* _Exercise aim_
From the records that follow, copy every line that contains the word "Description".

* _Provided data_
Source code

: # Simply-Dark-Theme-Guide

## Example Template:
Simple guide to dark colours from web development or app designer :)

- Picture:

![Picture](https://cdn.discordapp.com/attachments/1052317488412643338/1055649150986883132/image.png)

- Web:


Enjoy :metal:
...
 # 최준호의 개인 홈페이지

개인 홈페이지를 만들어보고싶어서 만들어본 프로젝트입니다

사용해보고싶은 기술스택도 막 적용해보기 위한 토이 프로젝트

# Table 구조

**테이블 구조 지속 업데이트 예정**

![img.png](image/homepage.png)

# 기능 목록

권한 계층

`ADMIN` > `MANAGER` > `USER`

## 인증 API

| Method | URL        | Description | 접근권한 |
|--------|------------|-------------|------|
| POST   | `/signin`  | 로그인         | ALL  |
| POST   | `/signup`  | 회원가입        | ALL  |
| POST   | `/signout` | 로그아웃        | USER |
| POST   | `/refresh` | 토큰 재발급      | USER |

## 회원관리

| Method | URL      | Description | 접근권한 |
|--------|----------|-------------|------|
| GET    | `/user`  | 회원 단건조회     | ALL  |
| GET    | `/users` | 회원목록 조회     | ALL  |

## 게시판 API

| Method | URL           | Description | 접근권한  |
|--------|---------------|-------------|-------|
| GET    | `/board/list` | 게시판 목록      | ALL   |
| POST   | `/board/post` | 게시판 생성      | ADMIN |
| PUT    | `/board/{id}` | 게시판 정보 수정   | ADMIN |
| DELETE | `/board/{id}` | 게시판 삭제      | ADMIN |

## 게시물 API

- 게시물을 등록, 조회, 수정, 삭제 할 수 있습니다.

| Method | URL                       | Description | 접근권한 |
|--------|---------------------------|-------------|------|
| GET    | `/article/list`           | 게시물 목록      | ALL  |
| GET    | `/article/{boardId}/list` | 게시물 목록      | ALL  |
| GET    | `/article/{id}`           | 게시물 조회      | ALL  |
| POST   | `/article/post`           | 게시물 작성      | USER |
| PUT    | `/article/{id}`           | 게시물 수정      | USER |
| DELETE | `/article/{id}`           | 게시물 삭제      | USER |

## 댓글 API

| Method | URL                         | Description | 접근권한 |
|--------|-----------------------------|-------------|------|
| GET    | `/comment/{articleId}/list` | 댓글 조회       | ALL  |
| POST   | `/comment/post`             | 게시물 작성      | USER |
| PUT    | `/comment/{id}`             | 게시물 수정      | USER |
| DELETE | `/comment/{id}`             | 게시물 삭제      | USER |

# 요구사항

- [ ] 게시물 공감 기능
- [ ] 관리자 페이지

* _Result for this task_
| Method | URL        | Description | 접근권한 |
| Method | URL      | Description | 접근권한 |
| Method | URL           | Description | 접근권한  |
| Method | URL                       | Description | 접근권한 |
| Method | URL                         | Description | 접근권한 |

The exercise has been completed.